▸ **Activity**:
Repeat all of the data word for word so that only the pictures are missing from the copy.

▶

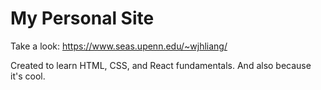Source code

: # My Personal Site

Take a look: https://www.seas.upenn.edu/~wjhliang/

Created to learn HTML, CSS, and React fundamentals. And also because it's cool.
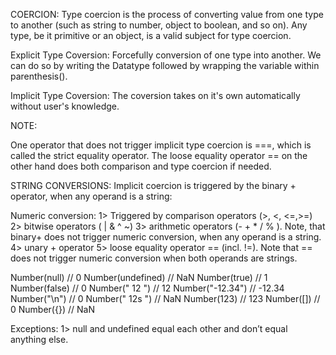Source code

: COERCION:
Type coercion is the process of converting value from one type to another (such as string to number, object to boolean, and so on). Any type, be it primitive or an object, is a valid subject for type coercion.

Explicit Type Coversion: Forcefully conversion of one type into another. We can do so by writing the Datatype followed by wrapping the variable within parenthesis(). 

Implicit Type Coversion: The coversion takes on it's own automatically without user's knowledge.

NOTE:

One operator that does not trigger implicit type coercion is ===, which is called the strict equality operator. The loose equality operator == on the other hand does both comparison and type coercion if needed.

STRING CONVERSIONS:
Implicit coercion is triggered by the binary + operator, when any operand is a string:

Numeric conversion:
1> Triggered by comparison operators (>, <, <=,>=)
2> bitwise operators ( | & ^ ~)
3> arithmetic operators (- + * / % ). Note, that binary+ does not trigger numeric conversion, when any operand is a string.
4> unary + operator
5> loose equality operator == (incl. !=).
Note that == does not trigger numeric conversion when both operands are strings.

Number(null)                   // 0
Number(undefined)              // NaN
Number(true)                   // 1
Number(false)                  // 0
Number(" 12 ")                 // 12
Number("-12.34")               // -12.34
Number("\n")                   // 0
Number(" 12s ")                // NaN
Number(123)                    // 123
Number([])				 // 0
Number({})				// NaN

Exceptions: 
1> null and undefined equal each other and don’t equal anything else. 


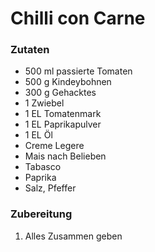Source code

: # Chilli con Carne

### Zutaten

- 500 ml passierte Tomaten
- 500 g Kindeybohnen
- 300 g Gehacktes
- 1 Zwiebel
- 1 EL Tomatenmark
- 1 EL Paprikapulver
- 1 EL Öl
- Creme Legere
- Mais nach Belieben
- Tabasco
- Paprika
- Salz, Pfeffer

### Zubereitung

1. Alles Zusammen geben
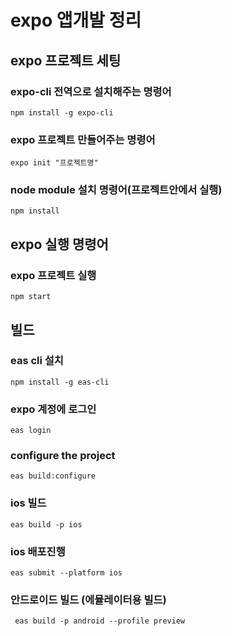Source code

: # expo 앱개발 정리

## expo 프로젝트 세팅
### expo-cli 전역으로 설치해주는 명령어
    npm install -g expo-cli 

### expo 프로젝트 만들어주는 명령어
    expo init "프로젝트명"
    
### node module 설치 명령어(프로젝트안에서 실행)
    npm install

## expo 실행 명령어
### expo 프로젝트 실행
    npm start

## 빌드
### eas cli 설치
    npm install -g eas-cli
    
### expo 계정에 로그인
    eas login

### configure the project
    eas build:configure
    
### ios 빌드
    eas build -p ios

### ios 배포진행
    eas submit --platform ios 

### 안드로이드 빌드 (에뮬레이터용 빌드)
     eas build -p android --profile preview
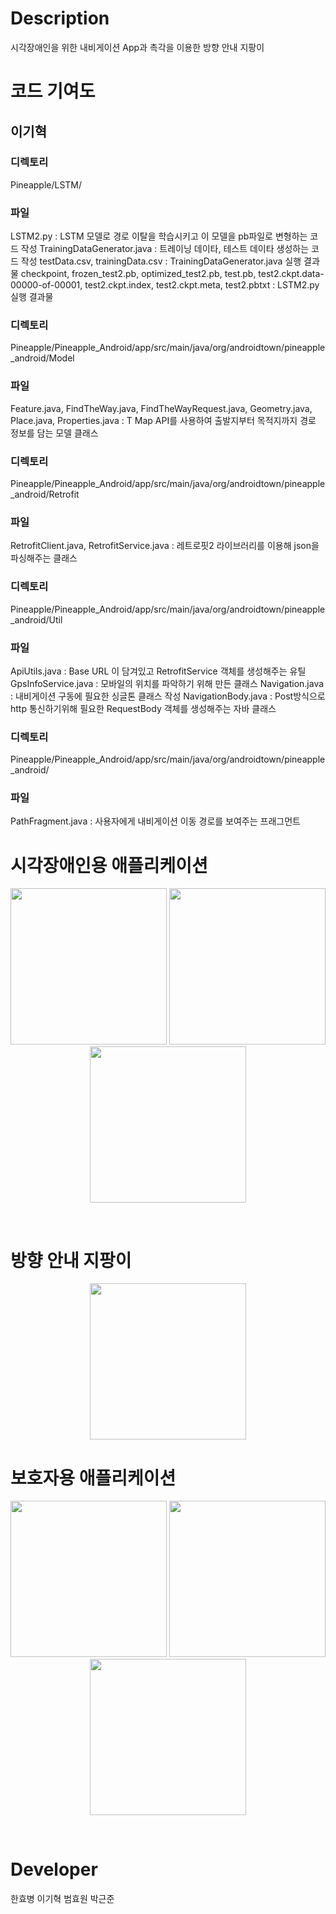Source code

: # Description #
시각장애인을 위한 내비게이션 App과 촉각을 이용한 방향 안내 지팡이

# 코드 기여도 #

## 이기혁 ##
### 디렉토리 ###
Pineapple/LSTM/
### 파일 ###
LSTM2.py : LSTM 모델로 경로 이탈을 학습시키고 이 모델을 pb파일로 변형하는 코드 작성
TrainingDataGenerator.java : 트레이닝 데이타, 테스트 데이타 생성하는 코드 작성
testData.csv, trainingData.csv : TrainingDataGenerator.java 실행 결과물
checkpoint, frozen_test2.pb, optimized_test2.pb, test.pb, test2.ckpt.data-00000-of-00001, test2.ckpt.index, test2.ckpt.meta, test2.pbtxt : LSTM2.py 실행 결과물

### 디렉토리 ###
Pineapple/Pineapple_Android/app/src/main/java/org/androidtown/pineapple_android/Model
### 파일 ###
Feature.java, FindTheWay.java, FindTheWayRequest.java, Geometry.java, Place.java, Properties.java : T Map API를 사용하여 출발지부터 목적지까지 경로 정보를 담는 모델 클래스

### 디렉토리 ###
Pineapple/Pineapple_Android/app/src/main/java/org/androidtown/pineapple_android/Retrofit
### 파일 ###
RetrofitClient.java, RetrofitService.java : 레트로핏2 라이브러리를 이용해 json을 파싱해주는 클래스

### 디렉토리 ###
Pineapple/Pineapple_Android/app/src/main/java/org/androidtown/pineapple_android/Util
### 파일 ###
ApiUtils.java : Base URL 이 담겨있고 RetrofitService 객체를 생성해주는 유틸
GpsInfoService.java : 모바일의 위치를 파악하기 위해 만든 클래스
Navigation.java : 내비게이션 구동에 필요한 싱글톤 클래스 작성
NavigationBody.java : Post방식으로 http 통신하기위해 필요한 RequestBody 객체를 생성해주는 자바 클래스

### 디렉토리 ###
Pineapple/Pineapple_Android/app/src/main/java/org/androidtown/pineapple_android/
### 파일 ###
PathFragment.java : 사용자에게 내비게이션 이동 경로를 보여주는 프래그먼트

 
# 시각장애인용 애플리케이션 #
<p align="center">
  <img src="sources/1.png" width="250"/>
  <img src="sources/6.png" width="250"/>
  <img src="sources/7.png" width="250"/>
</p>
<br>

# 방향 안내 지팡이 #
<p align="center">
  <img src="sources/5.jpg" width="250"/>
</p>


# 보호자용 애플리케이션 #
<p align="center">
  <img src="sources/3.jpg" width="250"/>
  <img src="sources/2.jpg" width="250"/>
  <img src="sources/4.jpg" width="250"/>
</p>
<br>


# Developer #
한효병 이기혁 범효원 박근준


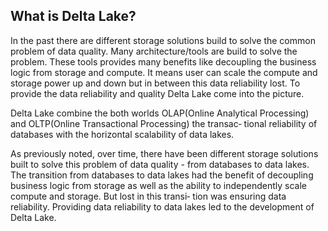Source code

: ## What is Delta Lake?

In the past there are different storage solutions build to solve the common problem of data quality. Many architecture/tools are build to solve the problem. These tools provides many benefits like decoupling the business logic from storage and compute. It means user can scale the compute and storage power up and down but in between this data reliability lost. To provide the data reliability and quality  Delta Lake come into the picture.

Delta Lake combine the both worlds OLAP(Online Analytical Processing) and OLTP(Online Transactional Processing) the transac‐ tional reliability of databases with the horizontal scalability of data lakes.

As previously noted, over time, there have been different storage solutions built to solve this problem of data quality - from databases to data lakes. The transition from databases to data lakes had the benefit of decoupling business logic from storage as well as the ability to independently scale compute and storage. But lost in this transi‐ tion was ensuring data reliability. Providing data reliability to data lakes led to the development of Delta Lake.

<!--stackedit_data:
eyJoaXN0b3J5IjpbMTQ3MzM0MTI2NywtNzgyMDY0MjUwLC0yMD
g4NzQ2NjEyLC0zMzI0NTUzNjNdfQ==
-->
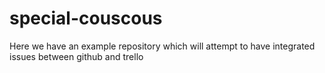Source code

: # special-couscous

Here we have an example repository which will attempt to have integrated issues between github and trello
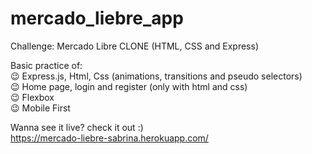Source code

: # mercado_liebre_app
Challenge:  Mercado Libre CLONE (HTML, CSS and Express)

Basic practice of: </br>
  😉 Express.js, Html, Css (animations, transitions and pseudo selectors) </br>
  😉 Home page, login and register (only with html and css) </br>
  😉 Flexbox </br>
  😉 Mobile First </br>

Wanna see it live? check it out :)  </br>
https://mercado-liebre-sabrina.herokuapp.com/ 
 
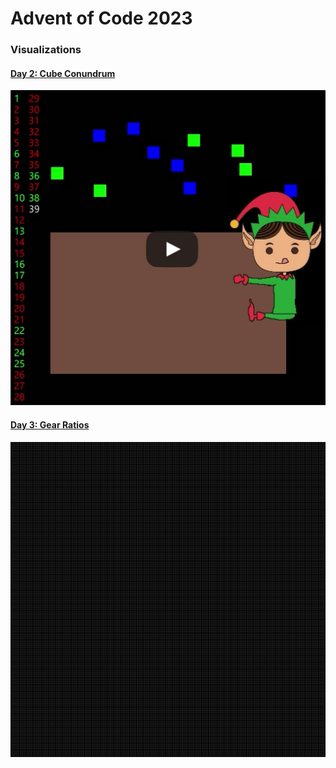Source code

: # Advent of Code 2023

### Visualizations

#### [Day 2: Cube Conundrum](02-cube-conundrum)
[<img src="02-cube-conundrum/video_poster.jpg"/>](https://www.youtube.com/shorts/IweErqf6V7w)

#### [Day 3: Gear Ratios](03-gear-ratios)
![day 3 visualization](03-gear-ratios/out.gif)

◀

▸ **The answer**:
Source code

: # My Personal Site

Take a look: https://www.seas.upenn.edu/~wjhliang/

Created to learn HTML, CSS, and React fundamentals. And also because it's cool.
Source code

: COERCION:
Type coercion is the process of converting value from one type to another (such as string to number, object to boolean, and so on). Any type, be it primitive or an object, is a valid subject for type coercion.

Explicit Type Coversion: Forcefully conversion of one type into another. We can do so by writing the Datatype followed by wrapping the variable within parenthesis(). 

Implicit Type Coversion: The coversion takes on it's own automatically without user's knowledge.

NOTE:

One operator that does not trigger implicit type coercion is ===, which is called the strict equality operator. The loose equality operator == on the other hand does both comparison and type coercion if needed.

STRING CONVERSIONS:
Implicit coercion is triggered by the binary + operator, when any operand is a string:

Numeric conversion:
1> Triggered by comparison operators (>, <, <=,>=)
2> bitwise operators ( | & ^ ~)
3> arithmetic operators (- + * / % ). Note, that binary+ does not trigger numeric conversion, when any operand is a string.
4> unary + operator
5> loose equality operator == (incl. !=).
Note that == does not trigger numeric conversion when both operands are strings.

Number(null)                   // 0
Number(undefined)              // NaN
Number(true)                   // 1
Number(false)                  // 0
Number(" 12 ")                 // 12
Number("-12.34")               // -12.34
Number("\n")                   // 0
Number(" 12s ")                // NaN
Number(123)                    // 123
Number([])				 // 0
Number({})				// NaN

Exceptions: 
1> null and undefined equal each other and don’t equal anything else. 


Source code

: # Chilli con Carne

### Zutaten

- 500 ml passierte Tomaten
- 500 g Kindeybohnen
- 300 g Gehacktes
- 1 Zwiebel
- 1 EL Tomatenmark
- 1 EL Paprikapulver
- 1 EL Öl
- Creme Legere
- Mais nach Belieben
- Tabasco
- Paprika
- Salz, Pfeffer

### Zubereitung

1. Alles Zusammen geben
Source code

: # expo 앱개발 정리

## expo 프로젝트 세팅
### expo-cli 전역으로 설치해주는 명령어
    npm install -g expo-cli 

### expo 프로젝트 만들어주는 명령어
    expo init "프로젝트명"
    
### node module 설치 명령어(프로젝트안에서 실행)
    npm install

## expo 실행 명령어
### expo 프로젝트 실행
    npm start

## 빌드
### eas cli 설치
    npm install -g eas-cli
    
### expo 계정에 로그인
    eas login

### configure the project
    eas build:configure
    
### ios 빌드
    eas build -p ios

### ios 배포진행
    eas submit --platform ios 

### 안드로이드 빌드 (에뮬레이터용 빌드)
     eas build -p android --profile preview
Source code

: # Description #
시각장애인을 위한 내비게이션 App과 촉각을 이용한 방향 안내 지팡이

# 코드 기여도 #

## 이기혁 ##
### 디렉토리 ###
Pineapple/LSTM/
### 파일 ###
LSTM2.py : LSTM 모델로 경로 이탈을 학습시키고 이 모델을 pb파일로 변형하는 코드 작성
TrainingDataGenerator.java : 트레이닝 데이타, 테스트 데이타 생성하는 코드 작성
testData.csv, trainingData.csv : TrainingDataGenerator.java 실행 결과물
checkpoint, frozen_test2.pb, optimized_test2.pb, test.pb, test2.ckpt.data-00000-of-00001, test2.ckpt.index, test2.ckpt.meta, test2.pbtxt : LSTM2.py 실행 결과물

### 디렉토리 ###
Pineapple/Pineapple_Android/app/src/main/java/org/androidtown/pineapple_android/Model
### 파일 ###
Feature.java, FindTheWay.java, FindTheWayRequest.java, Geometry.java, Place.java, Properties.java : T Map API를 사용하여 출발지부터 목적지까지 경로 정보를 담는 모델 클래스

### 디렉토리 ###
Pineapple/Pineapple_Android/app/src/main/java/org/androidtown/pineapple_android/Retrofit
### 파일 ###
RetrofitClient.java, RetrofitService.java : 레트로핏2 라이브러리를 이용해 json을 파싱해주는 클래스

### 디렉토리 ###
Pineapple/Pineapple_Android/app/src/main/java/org/androidtown/pineapple_android/Util
### 파일 ###
ApiUtils.java : Base URL 이 담겨있고 RetrofitService 객체를 생성해주는 유틸
GpsInfoService.java : 모바일의 위치를 파악하기 위해 만든 클래스
Navigation.java : 내비게이션 구동에 필요한 싱글톤 클래스 작성
NavigationBody.java : Post방식으로 http 통신하기위해 필요한 RequestBody 객체를 생성해주는 자바 클래스

### 디렉토리 ###
Pineapple/Pineapple_Android/app/src/main/java/org/androidtown/pineapple_android/
### 파일 ###
PathFragment.java : 사용자에게 내비게이션 이동 경로를 보여주는 프래그먼트

 
# 시각장애인용 애플리케이션 #
<p align="center">
  <img src="sources/1.png" width="250"/>
  <img src="sources/6.png" width="250"/>
  <img src="sources/7.png" width="250"/>
</p>
<br>

# 방향 안내 지팡이 #
<p align="center">
  <img src="sources/5.jpg" width="250"/>
</p>


# 보호자용 애플리케이션 #
<p align="center">
  <img src="sources/3.jpg" width="250"/>
  <img src="sources/2.jpg" width="250"/>
  <img src="sources/4.jpg" width="250"/>
</p>
<br>


# Developer #
한효병 이기혁 범효원 박근준


Source code

: ## What is Delta Lake?

In the past there are different storage solutions build to solve the common problem of data quality. Many architecture/tools are build to solve the problem. These tools provides many benefits like decoupling the business logic from storage and compute. It means user can scale the compute and storage power up and down but in between this data reliability lost. To provide the data reliability and quality  Delta Lake come into the picture.

Delta Lake combine the both worlds OLAP(Online Analytical Processing) and OLTP(Online Transactional Processing) the transac‐ tional reliability of databases with the horizontal scalability of data lakes.

As previously noted, over time, there have been different storage solutions built to solve this problem of data quality - from databases to data lakes. The transition from databases to data lakes had the benefit of decoupling business logic from storage as well as the ability to independently scale compute and storage. But lost in this transi‐ tion was ensuring data reliability. Providing data reliability to data lakes led to the development of Delta Lake.

<!--stackedit_data:
eyJoaXN0b3J5IjpbMTQ3MzM0MTI2NywtNzgyMDY0MjUwLC0yMD
g4NzQ2NjEyLC0zMzI0NTUzNjNdfQ==
-->
Source code

: # special-couscous

Here we have an example repository which will attempt to have integrated issues between github and trello
Source code

: # mercado_liebre_app
Challenge:  Mercado Libre CLONE (HTML, CSS and Express)

Basic practice of: </br>
  😉 Express.js, Html, Css (animations, transitions and pseudo selectors) </br>
  😉 Home page, login and register (only with html and css) </br>
  😉 Flexbox </br>
  😉 Mobile First </br>

Wanna see it live? check it out :)  </br>
https://mercado-liebre-sabrina.herokuapp.com/ 
 
Source code

: # Advent of Code 2023

### Visualizations

#### [Day 2: Cube Conundrum](02-cube-conundrum)
[<img src="02-cube-conundrum/video_poster.jpg"/>](https://www.youtube.com/shorts/IweErqf6V7w)

#### [Day 3: Gear Ratios](03-gear-ratios)
![day 3 visualization](03-gear-ratios/out.gif)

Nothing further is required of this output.